No Waiver of Provisional Remedies, Self-Help and Foreclosure. The arbitration requirement does not limit the right of any party to (i) foreclose against real or personal property collateral; (ii) exercise self-help remedies relating to collateral or proceeds of collateral such as setoff or repossession; or (iii) obtain provisional or ancillary remedies such as replevin, injunctive relief, attachment or the appointment of a receiver, before during or after the pendency of any arbitration proceeding. This exclusion does not constitute a waiver of the right or obligation of any party to submit any Dispute to arbitration or reference hereunder, including those arising from the exercise of the actions detailed in sections (i), (ii) and (iii) of this paragraph.

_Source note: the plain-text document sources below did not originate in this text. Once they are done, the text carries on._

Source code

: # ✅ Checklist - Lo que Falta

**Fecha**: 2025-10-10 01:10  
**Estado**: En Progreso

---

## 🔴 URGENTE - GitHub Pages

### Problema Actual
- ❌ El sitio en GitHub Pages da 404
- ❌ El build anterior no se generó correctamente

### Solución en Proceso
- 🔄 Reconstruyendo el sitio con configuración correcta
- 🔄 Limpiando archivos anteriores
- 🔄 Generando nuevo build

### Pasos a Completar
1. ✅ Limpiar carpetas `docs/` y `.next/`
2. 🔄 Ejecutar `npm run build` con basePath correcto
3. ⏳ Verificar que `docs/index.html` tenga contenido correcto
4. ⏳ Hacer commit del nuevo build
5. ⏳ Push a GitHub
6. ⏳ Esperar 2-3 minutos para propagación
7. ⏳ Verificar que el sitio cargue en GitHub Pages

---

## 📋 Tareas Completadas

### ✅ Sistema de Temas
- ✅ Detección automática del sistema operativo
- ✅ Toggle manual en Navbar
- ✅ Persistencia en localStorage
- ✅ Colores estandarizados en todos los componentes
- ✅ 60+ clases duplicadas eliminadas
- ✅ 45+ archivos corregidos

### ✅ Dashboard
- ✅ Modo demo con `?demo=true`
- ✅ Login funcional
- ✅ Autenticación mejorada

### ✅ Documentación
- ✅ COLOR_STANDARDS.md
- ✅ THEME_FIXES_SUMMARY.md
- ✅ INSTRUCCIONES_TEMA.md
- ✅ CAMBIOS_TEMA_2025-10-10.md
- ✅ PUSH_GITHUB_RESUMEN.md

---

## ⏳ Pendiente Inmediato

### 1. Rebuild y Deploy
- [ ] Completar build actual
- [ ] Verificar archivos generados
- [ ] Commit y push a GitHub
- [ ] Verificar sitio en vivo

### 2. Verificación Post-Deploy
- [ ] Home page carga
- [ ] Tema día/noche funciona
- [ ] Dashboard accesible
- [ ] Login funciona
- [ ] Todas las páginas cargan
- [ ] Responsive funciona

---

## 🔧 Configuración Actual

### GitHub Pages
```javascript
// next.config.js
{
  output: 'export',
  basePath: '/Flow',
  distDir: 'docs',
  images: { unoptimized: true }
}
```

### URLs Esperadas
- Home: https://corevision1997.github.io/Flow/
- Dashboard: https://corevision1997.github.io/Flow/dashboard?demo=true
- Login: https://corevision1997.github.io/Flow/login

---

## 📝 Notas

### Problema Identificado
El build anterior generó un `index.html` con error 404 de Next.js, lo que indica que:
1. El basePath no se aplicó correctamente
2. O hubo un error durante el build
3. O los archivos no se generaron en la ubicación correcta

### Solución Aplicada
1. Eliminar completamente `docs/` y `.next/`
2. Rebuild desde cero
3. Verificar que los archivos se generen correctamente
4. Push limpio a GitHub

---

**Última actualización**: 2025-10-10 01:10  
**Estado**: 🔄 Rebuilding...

Arbitrator Qualifications and Powers. Any arbitration proceeding in which the amount in controversy is $5,000,000.00 or less will be decided by a single arbitrator selected according to the Rules, and who shall not render an award of greater than $5,000,000.00. Any Dispute in which the amount in controversy exceeds $5,000,000.00 shall be decided by majority vote of a panel of three arbitrators; provided however, that all three arbitrators must actively participate in all hearings and deliberations. Every arbitrator must be a practicing attorney or a retired member of the state or federal judiciary, in either case with a minimum of ten years experience in the substantive law applicable to the subject matter of the Dispute. The arbitrator will determine whether or not an issue is arbitratable and will give effect to the statutes of limitation in determining any claim. In any arbitration proceeding the arbitrator will decide (by documents only or with a hearing at the arbitrator’s discretion) any pre-hearing motions which are similar to motions to dismiss for failure to state a claim or motions for summary adjudication. The arbitrator shall resolve all Disputes in accordance with the applicable substantive law and may grant any remedy or relief that a court of such state could order or grant within the scope hereof and such ancillary relief as is necessary to make effective any award. The arbitrator shall also have the power to award recovery of all costs and fees, to impose sanctions and to take such other action as the arbitrator deems necessary to the same extent a judge could pursuant to the Federal Rules of Civil Procedure, the applicable State Rules of Civil Procedure, or other applicable law. Judgment upon the award rendered by the arbitrator may be entered in any court having jurisdiction.
Discovery. In any arbitration proceeding discovery will be permitted in accordance with the Rules. All discovery shall be expressly limited to matters directly relevant to the Dispute being arbitrated and must be completed no later than 20 days before the hearing date and within 180 days of the filing of the Dispute with the AAA. Any requests for an extension of the discovery periods, or any discovery disputes, will be subject to final determination by the arbitrator upon a showing that the request for discovery is essential for the party’s presentation and that no alternative means for obtaining information is available.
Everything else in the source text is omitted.